▶ [Task requirements] All records below are to be transcribed exactly, with every picture left out.

Stored data
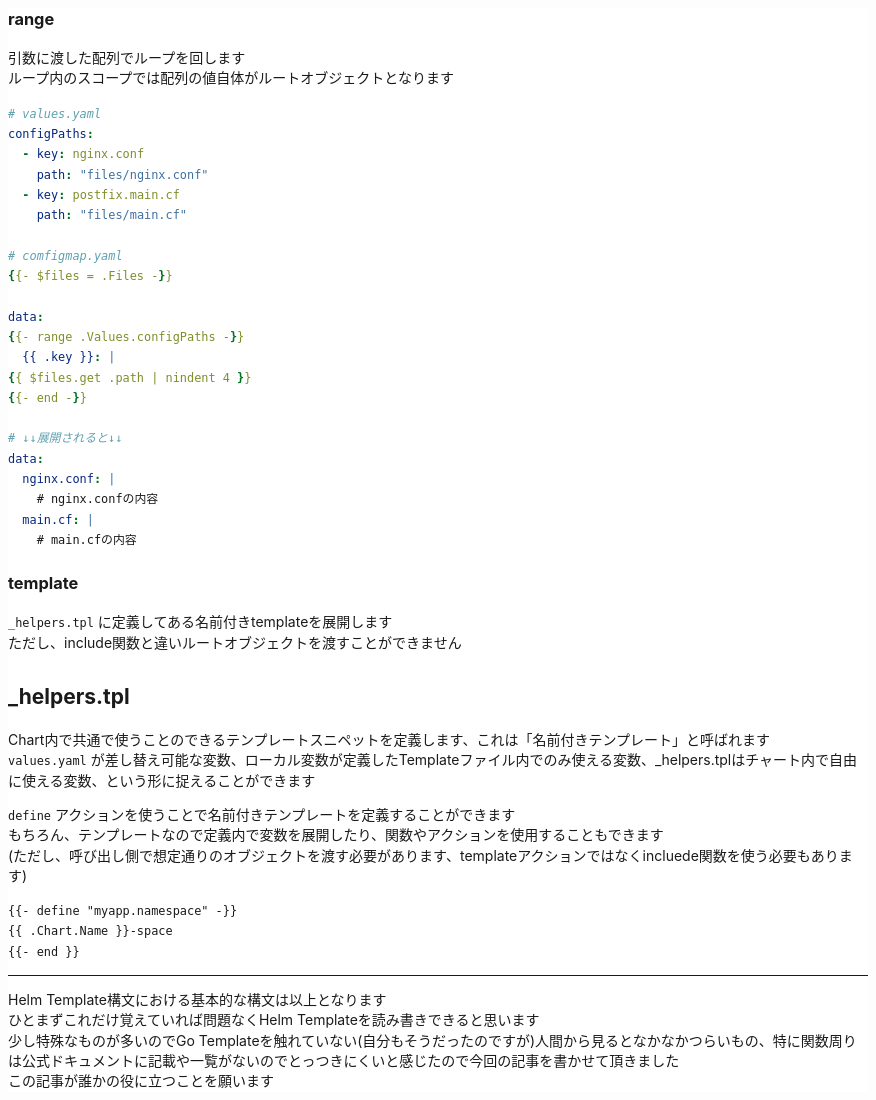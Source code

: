 ### range
引数に渡した配列でループを回します  
ループ内のスコープでは配列の値自体がルートオブジェクトとなります  

```yaml
# values.yaml
configPaths:
  - key: nginx.conf
    path: "files/nginx.conf"
  - key: postfix.main.cf
    path: "files/main.cf"

# comfigmap.yaml
{{- $files = .Files -}}

data:
{{- range .Values.configPaths -}}
  {{ .key }}: |
{{ $files.get .path | nindent 4 }}
{{- end -}}

# ↓↓展開されると↓↓
data:
  nginx.conf: |
    # nginx.confの内容
  main.cf: |
    # main.cfの内容
```

### template
`_helpers.tpl` に定義してある名前付きtemplateを展開します  
ただし、include関数と違いルートオブジェクトを渡すことができません  

## _helpers.tpl
Chart内で共通で使うことのできるテンプレートスニペットを定義します、これは「名前付きテンプレート」と呼ばれます  
`values.yaml` が差し替え可能な変数、ローカル変数が定義したTemplateファイル内でのみ使える変数、_helpers.tplはチャート内で自由に使える変数、という形に捉えることができます  

`define` アクションを使うことで名前付きテンプレートを定義することができます  
もちろん、テンプレートなので定義内で変数を展開したり、関数やアクションを使用することもできます  
(ただし、呼び出し側で想定通りのオブジェクトを渡す必要があります、templateアクションではなくincluede関数を使う必要もあります)  

```
{{- define "myapp.namespace" -}}
{{ .Chart.Name }}-space
{{- end }}
```

---

Helm Template構文における基本的な構文は以上となります  
ひとまずこれだけ覚えていれば問題なくHelm Templateを読み書きできると思います  
少し特殊なものが多いのでGo Templateを触れていない(自分もそうだったのですが)人間から見るとなかなかつらいもの、特に関数周りは公式ドキュメントに記載や一覧がないのでとっつきにくいと感じたので今回の記事を書かせて頂きました  
この記事が誰かの役に立つことを願います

▶ [Output for this exercise]
Source code

: ### range
引数に渡した配列でループを回します  
ループ内のスコープでは配列の値自体がルートオブジェクトとなります  

```yaml
# values.yaml
configPaths:
  - key: nginx.conf
    path: "files/nginx.conf"
  - key: postfix.main.cf
    path: "files/main.cf"

# comfigmap.yaml
{{- $files = .Files -}}

data:
{{- range .Values.configPaths -}}
  {{ .key }}: |
{{ $files.get .path | nindent 4 }}
{{- end -}}

# ↓↓展開されると↓↓
data:
  nginx.conf: |
    # nginx.confの内容
  main.cf: |
    # main.cfの内容
```

### template
`_helpers.tpl` に定義してある名前付きtemplateを展開します  
ただし、include関数と違いルートオブジェクトを渡すことができません  

## _helpers.tpl
Chart内で共通で使うことのできるテンプレートスニペットを定義します、これは「名前付きテンプレート」と呼ばれます  
`values.yaml` が差し替え可能な変数、ローカル変数が定義したTemplateファイル内でのみ使える変数、_helpers.tplはチャート内で自由に使える変数、という形に捉えることができます  

`define` アクションを使うことで名前付きテンプレートを定義することができます  
もちろん、テンプレートなので定義内で変数を展開したり、関数やアクションを使用することもできます  
(ただし、呼び出し側で想定通りのオブジェクトを渡す必要があります、templateアクションではなくincluede関数を使う必要もあります)  

```
{{- define "myapp.namespace" -}}
{{ .Chart.Name }}-space
{{- end }}
```

---

Helm Template構文における基本的な構文は以上となります  
ひとまずこれだけ覚えていれば問題なくHelm Templateを読み書きできると思います  
少し特殊なものが多いのでGo Templateを触れていない(自分もそうだったのですが)人間から見るとなかなかつらいもの、特に関数周りは公式ドキュメントに記載や一覧がないのでとっつきにくいと感じたので今回の記事を書かせて頂きました  
この記事が誰かの役に立つことを願います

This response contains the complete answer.